Detection of Post-HSV Autoimmune Encephalitis and Nonconvulsive Status Epilepticus Using Ictal Subtraction SPECT

Autoimmune encephalitis after herpes virus simplex encephalitis (HSVE) is a relatively frequent occurrence with 30%–42% of patients developing neuronal cell surface antibodies, ¹ and up to 27% developing autoimmune encephalitis post-HSVE. ^1,2 Of those that develop autoimmune encephalitis, 82% in one large cohort had anti-N-methyl-D-aspartate receptor (NMDAR) antibodies and the remainder unidentified cell surface antibodies. ² Rarely GABA-A Receptor and Dopamine-Receptor 2 antibodies have been reported as well. ³ Post-HSVE autoimmune encephalitis typically begins within 2 months of initial infection and frequently presents with neuropsychiatric symptoms. ¹ Accompanying seizures and more rarely, nonconvulsive status epilepticus (NCSE) has been reported in patients with autoimmune encephalitis post-HSVE. ³

NCSE can be difficult to diagnose with certainty, and the Salzburg Consensus Criteria are used to determine probable, possible or no NCSE based on scalp electroencephalogram (EEG) findings. ⁴ In patients with NCSE, single-photon emission computed tomography (SPECT) detects NCSE with a sensitivity of greater than 80%, even in the setting of indeterminate scalp EEG patterns. ^4,5 Repeating the scan after treating seizures allows ictal-interictal subtraction, revealing the seizure onset zone. ⁵ Nuclear imaging is sensitive for autoimmune encephalitis as well, with positron emission tomography (PET) abnormalities estimated in up to 86%. ^6,7 SPECT is less well studied for autoimmune encephalitis; however, perfusion abnormalities that normalize with immune therapy are reported, even in the absence of magnetic resonance imaging (MRI) lesions. ^8,9 We present a patient with an unclear clinical presentation determined to have simultaneous post-HSVE autoimmune encephalitis and subsequent nonconvulsive status epilepticus with ictal subtraction SPECT.

A 55-year-old previously healthy woman initially presented with 10 days of fever and confusion. MRI revealed bilateral mesial temporal hyperintensities without enhancement (Figure 1), and cerebrospinal fluid polymerase chain reaction (PCR) was positive for HSV-1, with 200 white blood cells (WBC)/mm³ (100% lymphocytic), protein 0.71 g/L and normal glucose. The patient was treated with IV acyclovir for 14 days, and the admission was complicated by neuropsychiatric symptoms and focal seizures treated with increasing antiseizure medications. The patient was discharged after stabilization of seizures and other symptoms on oxcarbazepine, clobazam and lamotrigine 6 weeks following her admission.
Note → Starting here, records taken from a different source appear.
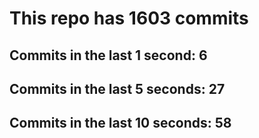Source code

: # This repo has 1603 commits

## Commits in the last 1 second: 6
## Commits in the last 5 seconds: 27
## Commits in the last 10 seconds: 58

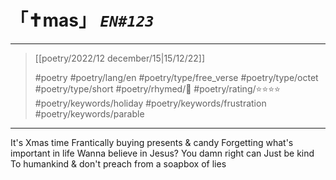 # &#12300;✝mas&#12301; *`EN#123`*

---

>  [[poetry/2022/12 december/15|15/12/22]]
>  
> #poetry 
> #poetry/lang/en 
> #poetry/type/free_verse #poetry/type/octet #poetry/type/short 
> #poetry/rhymed/🔴 
> #poetry/rating/⭐⭐⭐⭐ 
> #poetry/keywords/holiday #poetry/keywords/frustration #poetry/keywords/parable 

---

It's Xmas time
Frantically buying presents & candy
Forgetting what's important in life
Wanna believe in Jesus?
You damn right can
Just be kind
To humankind
& don't preach from a soapbox of lies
Figure 1. Serial magnetic resonance imaging (MRI) images from initial admission (Acute HSVE- day 1), and the second admission for autoimmune encephalitis (starting 6 weeks after the initial scan), on Days 69, 73, 78 and 83 since initial MRI with acute HSVE. At the time of acute HSVE bilateral mesial temporal and inferior frontal T2 hyperintenisites were noted, with no diffusion restriction, hemorrhage or gadolinium contrast enhancement (not pictured). On the initial scan of the second admission (Day 69) new areas of enhancement were present in bilateral basal temporal lobes (white arrows). These areas of enhancement were improved on day 73 (white arrows) and resolved on day 78. On day 78 a new area of occipital T2 hyperintensity was seen on FLAIR (left-most blue arrow) with associated enhancement (right-most blue arrow), which resolved on the next scan on Day 83. On day 83 a new area of FLAIR hyperintensity was noted in the anteromedial right temporal lobe (left-most red arrow), with associated ring enhancement (right-most red arrow). This abnormality improved on a subsequent 3-month scan, and enhancement had resolved by 1-year follow-up. 1-year follow-up revealed gliosis of the right more than left mesial temporal lobes.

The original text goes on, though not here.